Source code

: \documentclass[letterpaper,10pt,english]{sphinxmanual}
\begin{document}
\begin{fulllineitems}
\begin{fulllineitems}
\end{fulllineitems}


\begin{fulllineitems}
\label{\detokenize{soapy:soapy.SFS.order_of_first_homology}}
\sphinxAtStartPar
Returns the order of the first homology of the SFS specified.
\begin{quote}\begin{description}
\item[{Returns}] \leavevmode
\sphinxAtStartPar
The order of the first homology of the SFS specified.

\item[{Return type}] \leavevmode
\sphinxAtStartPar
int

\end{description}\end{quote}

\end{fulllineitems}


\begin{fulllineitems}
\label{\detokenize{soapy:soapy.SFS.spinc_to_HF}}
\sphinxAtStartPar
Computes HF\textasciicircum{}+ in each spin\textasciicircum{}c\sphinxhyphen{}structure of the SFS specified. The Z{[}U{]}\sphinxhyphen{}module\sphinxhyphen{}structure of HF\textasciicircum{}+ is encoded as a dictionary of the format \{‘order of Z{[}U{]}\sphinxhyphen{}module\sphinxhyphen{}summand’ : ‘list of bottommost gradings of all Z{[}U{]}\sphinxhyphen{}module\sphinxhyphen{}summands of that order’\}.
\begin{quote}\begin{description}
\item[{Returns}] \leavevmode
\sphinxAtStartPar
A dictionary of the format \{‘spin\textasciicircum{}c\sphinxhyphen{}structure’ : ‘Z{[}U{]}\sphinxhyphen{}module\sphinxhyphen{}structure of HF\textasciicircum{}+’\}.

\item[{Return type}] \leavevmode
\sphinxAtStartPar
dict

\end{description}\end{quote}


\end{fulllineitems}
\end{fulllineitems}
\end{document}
• • • • •
> **The task**:
Pull every line containing "module" from the entries above and copy it.

> **Written answer**:
Computes HF\textasciicircum{}+ in each spin\textasciicircum{}c\sphinxhyphen{}structure of the SFS specified. The Z{[}U{]}\sphinxhyphen{}module\sphinxhyphen{}structure of HF\textasciicircum{}+ is encoded as a dictionary of the format \{‘order of Z{[}U{]}\sphinxhyphen{}module\sphinxhyphen{}summand’ : ‘list of bottommost gradings of all Z{[}U{]}\sphinxhyphen{}module\sphinxhyphen{}summands of that order’\}.
A dictionary of the format \{‘spin\textasciicircum{}c\sphinxhyphen{}structure’ : ‘Z{[}U{]}\sphinxhyphen{}module\sphinxhyphen{}structure of HF\textasciicircum{}+’\}.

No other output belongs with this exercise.